フリーランスで仕事をしていると、作品を作る仕事の人たちはアイディアで稼いでいるので、あまり仕入れ経費がないという人もいるのでは。もし利益が出てしまって困るなあ、という人は、自分の作品作りの過程にストレスを感じることがあるならば、外注としてマネジメントを雇った方が良いように思います。格段にストレスは減るんじゃないでしょうか。

自分と合うマネージャーと出会えるかというところはあるけれど、私は今後フリーランスが増えていくだろう今の世の中で、きっと私の仕事はもっとやる人が増えるだろうなと思います。ざっと見ているだけでも「困っている人が結構いるなあ」って思いますから。
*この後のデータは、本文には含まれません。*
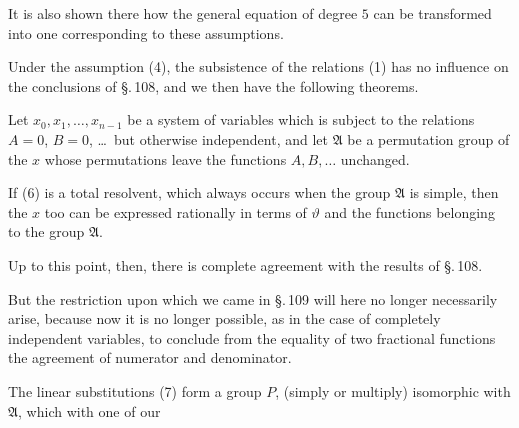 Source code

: It is also shown there how the general equation of degree $5$ can be transformed into one corresponding to these assumptions.

Under the assumption (4), the subsistence of the relations (1) has no influence on the conclusions of \S.\,108, and we then have the following theorems.

Let $x_0, x_1, \ldots, x_{n-1}$ be a system of variables which is subject to the relations $A=0$, $B=0$, \ldots\ but otherwise independent, and let $\mathfrak{A}$ be a permutation group of the $x$ whose permutations leave the functions $A, B, \ldots$ unchanged.


If (6) is a total resolvent, which always occurs when the group $\mathfrak{A}$ is simple, then the $x$ too can be expressed rationally in terms of $\vartheta$ and the functions belonging to the group $\mathfrak{A}$.

Up to this point, then, there is complete agreement with the results of \S.\,108.

But the restriction upon which we came in \S.\,109 will here no longer necessarily arise, because now it is no longer possible, as in the case of completely independent variables, to conclude from the equality of two fractional functions the agreement of numerator and denominator.

The linear substitutions (7) form a group $P$, (simply or multiply) isomorphic with $\mathfrak{A}$, which with one of our
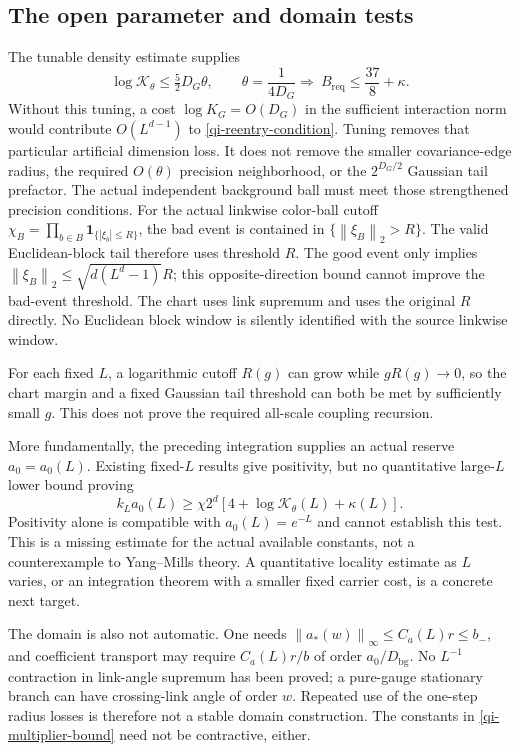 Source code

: \documentclass[11pt]{article}
\theoremstyle{remark}
\newcommand{\norm}[1]{\left\|#1\right\|}
\begin{document}
\subsection{The open parameter and domain tests}

The tunable density estimate supplies
\begin{equation}\label{qi-dimension-tuning}
 \log\mathcal K_\theta\le\tfrac52 D_G\theta,
 \qquad \theta=\frac1{4D_G} \Longrightarrow\
 B_{\mathrm{req}}\le\frac{37}{8}+\kappa.
\end{equation}
Without this tuning, a cost $\log K_G=O(D_G)$ in the
sufficient interaction norm would contribute $O(L^{d-1})$
to \eqref{qi-reentry-condition}. Tuning removes that
particular artificial dimension loss. It does not remove
the smaller covariance-edge radius, the required $O(\theta)$
precision neighborhood, or the $2^{D_G/2}$ Gaussian tail
prefactor. The actual independent background ball must meet
those strengthened precision conditions. For the actual
linkwise color-ball cutoff
$\chi_B=\prod_{b\in B}\mathbf1_{\{|\xi_b|\le R\}}$,
the bad event is contained in $\{\norm{\xi_B}_2>R\}$.
The valid Euclidean-block tail therefore uses threshold $R$.
The good event only implies
$\norm{\xi_B}_2\le\sqrt{d(L^d-1)}R$; this opposite-direction
bound cannot improve the bad-event threshold. The chart
uses link supremum and uses the original $R$ directly.
No Euclidean block window is silently identified with the
source linkwise window.

For each fixed $L$, a logarithmic cutoff $R(g)$ can grow while
$gR(g)\to0$, so the chart margin and a fixed Gaussian tail
threshold can both be met by sufficiently small $g$. This
does not prove the required all-scale coupling recursion.

More fundamentally, the preceding integration supplies an
actual reserve $a_0=a_0(L)$. Existing fixed-$L$ results give
positivity, but no quantitative large-$L$ lower bound proving
\begin{equation}\label{qi-open-L-test}
 k_L a_0(L)\ge
       \chi2^d[4+\log\mathcal K_\theta(L)+\kappa(L)].
\end{equation}
Positivity alone is compatible with $a_0(L)=e^{-L}$ and
cannot establish this test. This is a missing estimate for
the actual available constants, not a counterexample to
Yang--Mills theory. A quantitative locality estimate as $L$
varies, or an integration theorem with a smaller fixed
carrier cost, is a concrete next target.

The domain is also not automatic. One needs
$\norm{a_*(w)}_\infty\le C_a(L)r\le b_-$, and coefficient
transport may require $C_a(L)r/b$ of order
$a_0/D_{\mathrm{bg}}$. No $L^{-1}$ contraction in link-angle
supremum has been proved; a pure-gauge stationary branch can
have crossing-link angle of order $w$. Repeated use of the
one-step radius losses is therefore not a stable domain
construction. The constants in \eqref{qi-multiplier-bound}
need not be contractive, either.
\end{document}
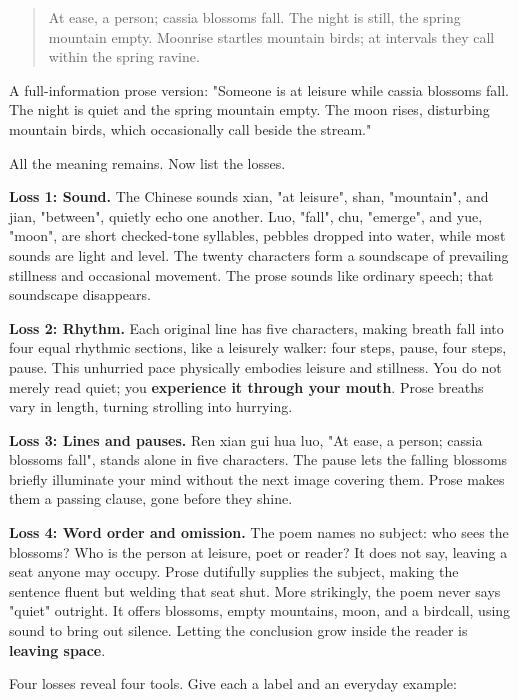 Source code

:\begin{quote}
At ease, a person; cassia blossoms fall. The night is still, the spring mountain empty. Moonrise startles mountain birds; at intervals they call within the spring ravine.
\end{quote}
A full-information prose version: "Someone is at leisure while cassia blossoms fall. The night is quiet and the spring mountain empty. The moon rises, disturbing mountain birds, which occasionally call beside the stream."

All the meaning remains. Now list the losses.

\textbf{Loss 1: Sound.} The Chinese sounds xian, "at leisure", shan, "mountain", and jian, "between", quietly echo one another. Luo, "fall", chu, "emerge", and yue, "moon", are short checked-tone syllables, pebbles dropped into water, while most sounds are light and level. The twenty characters form a soundscape of prevailing stillness and occasional movement. The prose sounds like ordinary speech; that soundscape disappears.

\textbf{Loss 2: Rhythm.} Each original line has five characters, making breath fall into four equal rhythmic sections, like a leisurely walker: four steps, pause, four steps, pause. This unhurried pace physically embodies leisure and stillness. You do not merely read quiet; you \textbf{experience it through your mouth}. Prose breaths vary in length, turning strolling into hurrying.

\textbf{Loss 3: Lines and pauses.} Ren xian gui hua luo, "At ease, a person; cassia blossoms fall", stands alone in five characters. The pause lets the falling blossoms briefly illuminate your mind without the next image covering them. Prose makes them a passing clause, gone before they shine.

\textbf{Loss 4: Word order and omission.} The poem names no subject: who sees the blossoms? Who is the person at leisure, poet or reader? It does not say, leaving a seat anyone may occupy. Prose dutifully supplies the subject, making the sentence fluent but welding that seat shut. More strikingly, the poem never says "quiet" outright. It offers blossoms, empty mountains, moon, and a birdcall, using sound to bring out silence. Letting the conclusion grow inside the reader is \textbf{leaving space}.

Four losses reveal four tools. Give each a label and an everyday example:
メールのやり取りだけでも大変、契約書の話になったら難しすぎてわからない、ギャランティの交渉がうまくできない、お金は大切なはずなのに請求書を作ったり入金管理をするのは面倒…とか「小さな困ったなあ」を集めて、それを解決できる人に任せるとずいぶん違うはず。

あと、フリーランスだからこその「ひとりぼっち」というところからも抜け出せるはずです。愚痴はあっても、フリーランス同士であって話すのでは「あるある」くらいにしかならないけど、日々一緒にいてくれる人がいるからこそ解消できる愚痴っていうのもあるじゃないですか。そういうのも共有できますよ(笑)

もっと自分の仕事のことばかりを考えていたいなら、雑念・雑事を払うために外注するのはオススメ。経費のうまい使い方もフリーランスなら考えてみては。


この記事が気に入ったらサポートをしてみませんか?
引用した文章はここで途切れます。